Act 1. The Case Against Streaming

Let’s try three:

I. Our world is already too virtual. Everywhere is the same place and no place at all. We need the specialness, the here and now of live shows.

DC’s live music is was the first part of the city that I really felt like I had any connection to at all. I saw the same people from concert to concert. There’s a sense of community at the 9:30 Club that’s rare in modern life. We’re at risk of losing that sense entirely, and we can’t afford to.

II. Immersion and distraction. Live performances are the last place on earth you will silence your phone and pay attention here and now.

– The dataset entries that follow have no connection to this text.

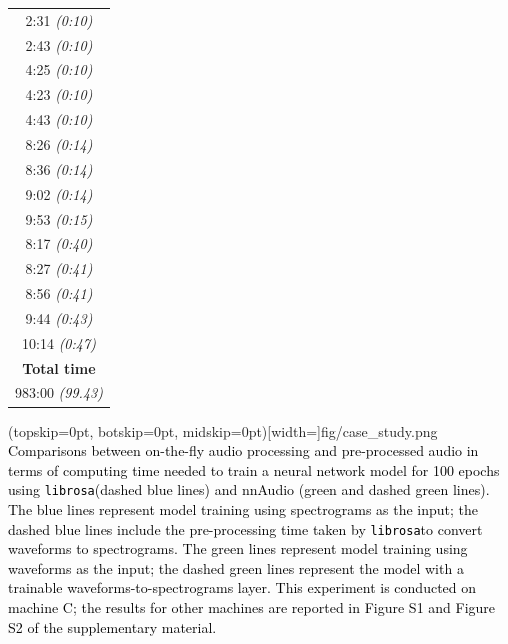 \documentclass{ieeeaccess}
\newcommand{\nbh}[1]{\texttt{#1}}
\newcommand{\newtext}[1]{\textcolor{black}{#1}} %
\begin{document}
\begin{table}[ht]
\begin{tabular}{c}
2:31 \textit{(0:10)} \\ 2:43 \textit{(0:10)}   \\4:25 \textit{(0:10)}  \\ 4:23 \textit{(0:10)} \\ 4:43 \textit{(0:10)}  \\ 8:26 \textit{(0:14)}  \\ 8:36 \textit{(0:14)} \\ 9:02 \textit{(0:14)} \\ 9:53 \textit{(0:15)}  \\ 8:17 \textit{(0:40)} \\ 8:27 \textit{(0:41)}   \\ 8:56 \textit{(0:41)}  \\ 9:44 \textit{(0:43)} \\ 10:14 \textit{(0:47)} \\ \midrule
\textbf{Total time} \\ 
983:00 \textit{(99.43)} \\ \bottomrule
\end{tabular}

\label{tab: input represtation example}
\end{table}

\Figure(topskip=0pt, botskip=0pt, midskip=0pt)[width=\linewidth]{fig/case_study.png}
{\newtext{Comparisons between on-the-fly audio processing and pre-processed audio in terms of computing time needed to train a neural network model for 100 epochs using \nbh{librosa}(dashed blue lines) and nnAudio (green and dashed green lines). The blue lines represent model training using spectrograms as the input; the dashed blue lines include the pre-processing time taken by \nbh{librosa}to convert waveforms to spectrograms. The green lines represent model training using waveforms as the input; the dashed green lines represent the model with a trainable waveforms-to-spectrograms layer. This experiment is conducted on machine C; the results for other machines are reported in Figure S1 and Figure S2 of the supplementary material. }\label{fig: case_study}}
\end{document}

III. As we’ve become all too aware of as, live events employee staff, crews, venues, and all sorts of business businesses. None of these people have jobs right now.

But all of those arguments assume this is an either-or case. They seem flawed. They seem to underestimate how badly we crave experiences in this disconnected reality.

It’s also not necessarily true that virtual events replace live events. Radio sold vinyl back when it played actual records. It was so effective there was a whole scandal about bribing the DJ’s. Burning CD’s, as much as it pissed off the record labels, likely increased sales for tickets and digital music.

What we need to consider is whether the live stream replaces real shows (a supplementary product) or makes you want to see them more (a complementary product). Given that these aren’t free, it can see be a net positive even if it’s a little of both.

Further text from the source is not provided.